Still not bored, though, and in no danger of becoming so.  That’s important, because if everything goes according to plan, that week counter is going to go into quadruple digits.

Finding a voice over the years

I’ve been participating in National Novel Writing Month since 2004.  My only failure was 2012, when I was too stressed out about my impending move across half the country for the job I just retired from, and in 2005 and 2006 I wrote two novels in November rather than just the one.  So: I have fifteen novels under my belt, never mind the short stories and vignettes and the like I’ve also written over the years.

What I don’t have–or didn’t, for quite a long time–was a consistent voice.  It became obvious to me early on that if I read too much in October, I’d end up writing novels that read a whole lot like what I imagine The Asylum’s take on those authors would be if they published novels instead of movies: low-budget knockoffs that mainly make you wish you were just watching the real thing.  So I stopped reading novels a month or so before most Novembers in an attempt to keep myself from just aping the authors I like.  (My one explicit attempt to do such aping was the year that Iain Banks died; I reread the entire Culture series in October and set out to write an explicit pastiche.  I failed miserably.  Turns out that Banks’ voice is pretty unique, funny and sharp and clever all at the same time, and copying that is really really hard, particularly when you only have thirty days to do so.  Who knew.)

And, at least in recent years, I’ve found that I do have a voice.  It’s not particularly strong yet; I think that its development is definitely hampered by the fact that almost all of my writing is done under the severe time constraints of NaNoWriMo, and so I value vomiting as many words as possible onto the page at the highest speed over clever writing for the ages, assuming that’s even something I’m capable of.  But despite that high-pressure high-velocity environment, something of my character still shines through.
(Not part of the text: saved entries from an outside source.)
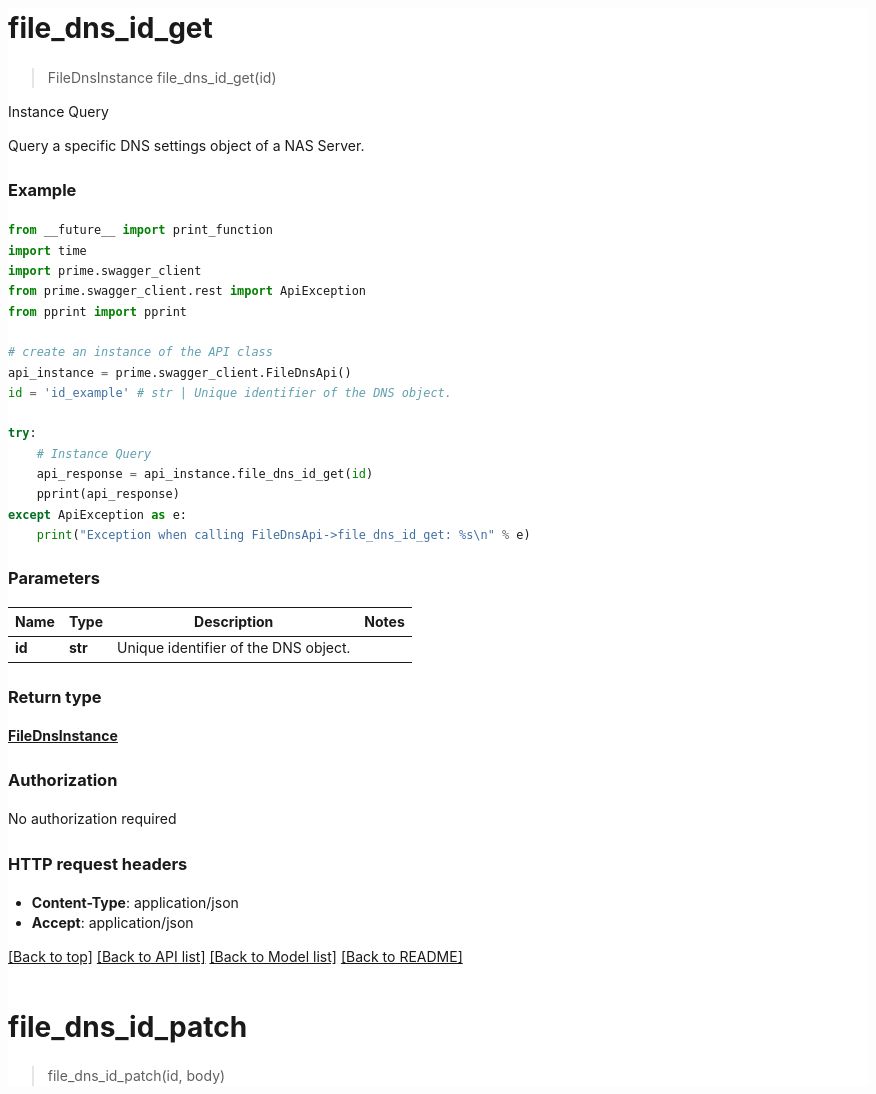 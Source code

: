 # **file_dns_id_get**
> FileDnsInstance file_dns_id_get(id)

Instance Query

Query a specific DNS settings object of a NAS Server.

### Example
```python
from __future__ import print_function
import time
import prime.swagger_client
from prime.swagger_client.rest import ApiException
from pprint import pprint

# create an instance of the API class
api_instance = prime.swagger_client.FileDnsApi()
id = 'id_example' # str | Unique identifier of the DNS object.

try:
    # Instance Query
    api_response = api_instance.file_dns_id_get(id)
    pprint(api_response)
except ApiException as e:
    print("Exception when calling FileDnsApi->file_dns_id_get: %s\n" % e)
```

### Parameters

Name | Type | Description  | Notes
------------- | ------------- | ------------- | -------------
 **id** | **str**| Unique identifier of the DNS object. | 

### Return type

[**FileDnsInstance**](FileDnsInstance.md)

### Authorization

No authorization required

### HTTP request headers

 - **Content-Type**: application/json
 - **Accept**: application/json

[[Back to top]](#) [[Back to API list]](../README.md#documentation-for-api-endpoints) [[Back to Model list]](../README.md#documentation-for-models) [[Back to README]](../README.md)

# **file_dns_id_patch**
> file_dns_id_patch(id, body)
Perhaps some day I’ll even have some examples worth sharing to make my point.

It’ll be interesting to see, first, whether I’m actually capable of sustained writing without time constraints; back in 2010 I challenged myself to write a million words over the course of the year, and only managed a little over 300,000, but that was just a much longer constraint.  Now, well… I’m not entirely sure.  Will I need to set artificial deadlines for myself?  The advantage for someone like me of being a published author is that your publisher and editor set those deadlines for you, given that they generally want to see the work they paid for before the heat death of the Universe, but I have no such constraints.

And if you’re wondering: hey, Phil, is this longish meta-post about writing just another way for you to procrastinate when it comes to actually working on your fiction? then, uh, go bake a batch of cookies and then give yourself one.  And send me the rest.  A writer’s gotta have fuel, after all.